Troubleshooting memory-related issues in Kubernetes

We’re building Coroot, an open-source observability tool that helps engineers troubleshoot their systems. Our “secret sauce” is that we test our product on real problems to understand the data needed, and how to analyze it in order to identify issues. In previous posts, we explored how we use Chaos Engineering to confirm that Coroot effectively detects network and Postgres performance issues. Now, it’s time to focus on memory-related issues.

Memory Management 101

Linux memory management is a pretty complex system, but it offers a straightforward interface for applications. An application can ask the kernel to allocate memory using malloc(), utilize the allocated memory, and then release memory that is no longer needed with free().

However, memory is a limited resource shared among the applications running on the node. The Linux kernel offers various methods to manage memory allocations:

  • Limits: You can set the maximum amount of memory that an application is allowed to allocate. If the application reaches this memory limit, it will be terminated by the OOM killer.
  • Termination priorities (oom_score_adj): An application can be terminated by the OOM (Out Of Memory) killer, even if it doesn’t have a memory limit, for example, when a node runs out of memory. The priority for selecting which applications to terminate is based on their memory usage, but you can adjust the priority of any given app.
  • Throttling (memory.high): Modern Linux kernel versions allows you to configure the memory.high threshold for an app. When the application reaches this threshold, its allocations are slowed down. The application won’t be terminated, but its performance may suffer due to increased allocation latency.

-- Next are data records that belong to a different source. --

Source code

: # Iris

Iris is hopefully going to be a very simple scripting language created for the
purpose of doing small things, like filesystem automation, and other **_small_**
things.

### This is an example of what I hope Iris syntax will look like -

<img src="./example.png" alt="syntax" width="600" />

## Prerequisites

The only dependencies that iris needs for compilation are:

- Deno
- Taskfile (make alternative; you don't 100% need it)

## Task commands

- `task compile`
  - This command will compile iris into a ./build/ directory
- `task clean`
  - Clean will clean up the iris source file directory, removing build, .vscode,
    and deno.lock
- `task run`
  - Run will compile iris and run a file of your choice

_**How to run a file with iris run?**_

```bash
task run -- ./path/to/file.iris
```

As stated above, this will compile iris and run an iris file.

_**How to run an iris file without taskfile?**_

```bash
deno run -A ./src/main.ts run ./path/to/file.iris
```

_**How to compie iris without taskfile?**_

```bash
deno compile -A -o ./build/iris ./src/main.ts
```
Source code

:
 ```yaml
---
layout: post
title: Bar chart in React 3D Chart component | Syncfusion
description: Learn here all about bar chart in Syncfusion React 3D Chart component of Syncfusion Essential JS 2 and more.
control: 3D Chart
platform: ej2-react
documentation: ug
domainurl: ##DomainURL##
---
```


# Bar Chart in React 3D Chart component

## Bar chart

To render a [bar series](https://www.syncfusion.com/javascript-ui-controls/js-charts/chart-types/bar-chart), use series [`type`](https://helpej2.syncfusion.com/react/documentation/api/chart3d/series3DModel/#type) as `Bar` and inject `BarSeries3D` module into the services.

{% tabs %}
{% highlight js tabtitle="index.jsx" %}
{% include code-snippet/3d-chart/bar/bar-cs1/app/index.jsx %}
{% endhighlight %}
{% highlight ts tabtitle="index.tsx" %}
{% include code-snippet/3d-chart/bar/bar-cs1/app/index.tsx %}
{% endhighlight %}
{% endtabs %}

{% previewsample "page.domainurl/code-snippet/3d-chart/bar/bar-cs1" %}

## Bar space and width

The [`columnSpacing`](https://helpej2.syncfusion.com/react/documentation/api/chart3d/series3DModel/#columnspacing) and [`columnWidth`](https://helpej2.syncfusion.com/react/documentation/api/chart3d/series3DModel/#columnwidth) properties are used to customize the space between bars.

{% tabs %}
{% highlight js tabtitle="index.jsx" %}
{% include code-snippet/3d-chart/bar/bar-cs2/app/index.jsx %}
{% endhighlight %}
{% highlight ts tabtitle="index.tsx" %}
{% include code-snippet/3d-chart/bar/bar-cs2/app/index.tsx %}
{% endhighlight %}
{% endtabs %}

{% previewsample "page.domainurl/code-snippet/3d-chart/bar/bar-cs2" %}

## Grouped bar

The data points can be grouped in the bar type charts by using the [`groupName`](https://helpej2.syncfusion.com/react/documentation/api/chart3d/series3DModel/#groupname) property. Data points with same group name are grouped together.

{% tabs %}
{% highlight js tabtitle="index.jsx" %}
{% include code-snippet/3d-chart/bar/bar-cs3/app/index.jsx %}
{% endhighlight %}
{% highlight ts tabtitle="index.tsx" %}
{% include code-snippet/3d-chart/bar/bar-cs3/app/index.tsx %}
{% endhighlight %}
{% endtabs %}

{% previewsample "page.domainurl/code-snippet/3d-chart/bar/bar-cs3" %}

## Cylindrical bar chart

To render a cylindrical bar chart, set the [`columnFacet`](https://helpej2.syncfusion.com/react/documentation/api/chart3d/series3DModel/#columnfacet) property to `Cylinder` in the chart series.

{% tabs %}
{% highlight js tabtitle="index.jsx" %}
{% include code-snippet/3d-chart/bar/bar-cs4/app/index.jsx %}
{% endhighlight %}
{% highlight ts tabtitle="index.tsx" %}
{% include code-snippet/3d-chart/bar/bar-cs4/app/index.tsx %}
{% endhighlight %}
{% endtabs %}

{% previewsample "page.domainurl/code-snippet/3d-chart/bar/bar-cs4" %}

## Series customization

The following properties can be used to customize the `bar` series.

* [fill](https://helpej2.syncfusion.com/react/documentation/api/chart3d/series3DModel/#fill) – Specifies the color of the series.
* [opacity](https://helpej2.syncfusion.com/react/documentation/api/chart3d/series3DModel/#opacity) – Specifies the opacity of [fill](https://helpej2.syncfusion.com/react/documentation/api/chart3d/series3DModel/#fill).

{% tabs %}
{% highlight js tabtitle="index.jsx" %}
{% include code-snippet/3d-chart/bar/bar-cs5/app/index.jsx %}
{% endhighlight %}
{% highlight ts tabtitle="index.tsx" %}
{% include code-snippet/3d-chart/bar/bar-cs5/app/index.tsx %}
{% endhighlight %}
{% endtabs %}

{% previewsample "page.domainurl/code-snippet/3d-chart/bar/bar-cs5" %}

Let’s take a closer look at scenarios involving OOM events and memory throttling. We’ll explore how each of these impacts application performance and discuss methods for identifying them.

Out Of Memory

Containers in distributed systems are often considered ephemeral entities, meaning they can crash and be restarted by an orchestrator like Kubernetes or even be evicted from the node. However, when a container crashes or is terminated due to an Out Of Memory (OOM) event and then restarts, the application cannot finish serving in-progress requests, potentially resulting in errors in handling user requests.

Another reason to monitor OOM events is that if a container restarts repeatedly, Kubernetes may introduce pauses between restart attempts (resulting in the CrashLoopBackOff state), which can lead to reduced capacity or even complete unavailability of the application.

Now, let’s explore how to troubleshoot such issues with Coroot.

To illustrate this scenario, I’ve deployed a demo service called catalog with an intentionally introduced memory leak. This Go application allocates a memory buffer on each request but does not release it after the request is completed.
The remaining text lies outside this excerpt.